On one side, David stubbornly wanted there to be a large number of Hashmasks because he wanted to share as many with his target market as possible. On the other side, John fought back, arguing for there to be a select number of Hashmasks, making them rarer and more valuable.
In the end, John won the battle and the two visionaries settled on creating 16,384 pieces of art.
Those 16,384 pieces of art became known as Hashmasks, a digital art collection that—for the first time in NFT history—allowed each collectible to be named by the buyer, meaning each collectible’s value was determined by the art’s creators, as well as its consumers.

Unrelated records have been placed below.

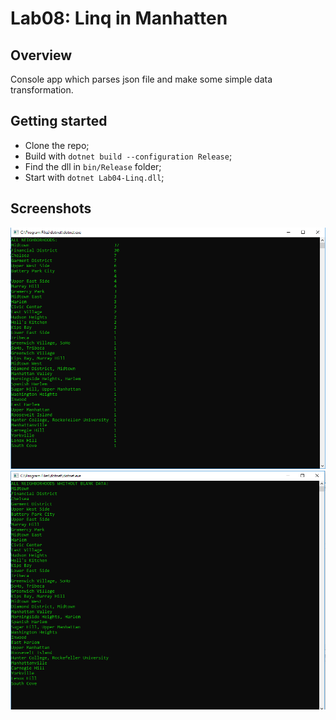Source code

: # Lab08: Linq in Manhatten

## Overview

Console app which parses json file and make some simple data transformation.

## Getting started

* Clone the repo;
* Build with `dotnet build --configuration Release`;
* Find the dll in `bin/Release` folder;
* Start with `dotnet Lab04-Linq.dll`;

## Screenshots

![image](https://raw.githubusercontent.com/al1s/Lab08-Linq-in-Manhatten/master/screenshot1.PNG)
![image](https://raw.githubusercontent.com/al1s/Lab08-Linq-in-Manhatten/master/screenshot2.PNG)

Each individual collectible presents a human-like figure—some more extraterrestrial than others—carrying a unique combination of traits like skin and eye color. They are wacky, bizarre and ultimately fascinating.

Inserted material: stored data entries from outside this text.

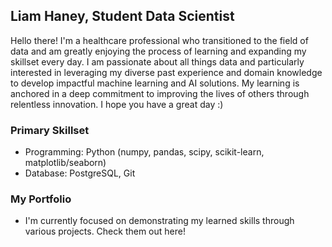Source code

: ## Liam Haney, Student Data Scientist
Hello there! I'm a healthcare professional who transitioned to the field of data and am greatly enjoying the process of learning and expanding my skillset every day. I am passionate about all things data and particularly interested in leveraging my diverse past experience and domain knowledge to develop impactful machine learning and AI solutions. My learning is anchored in a deep commitment to improving the lives of others through relentless innovation. I hope you have a great day :)

### Primary Skillset
- Programming: Python (numpy, pandas, scipy, scikit-learn, matplotlib/seaborn)
- Database: PostgreSQL, Git

### My Portfolio
- I'm currently focused on demonstrating my learned skills through various projects. Check them out here!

Apart from the unique traits visible to the eye, each Hashmask gains its rarity by its name, which is handpicked by the consumer instead of the artist. That’s where the NCT, or Name Changing Token, comes in. Each artwork has its own associated NCT that lets you choose the name. This was a key part of their plan.
But to build such a massive project, they were going to need a small army of diligent artists.
Recruiting an army of NFT artists
The two took to social media to seek burgeoning crypto artists who had talent. They also figured they could get a lot of art done via Fiverr, where artwork starts as low as $5. But with dirt cheap prices came exceptionally poor results.
“We had to take out lots of artists because they didn’t pass quality control,” David said.
The two kept plugging at it until they managed to find enough people who could deliver on their high expectations. But even when the two had recruited a 70-strong army of digital artists, their work was far from over.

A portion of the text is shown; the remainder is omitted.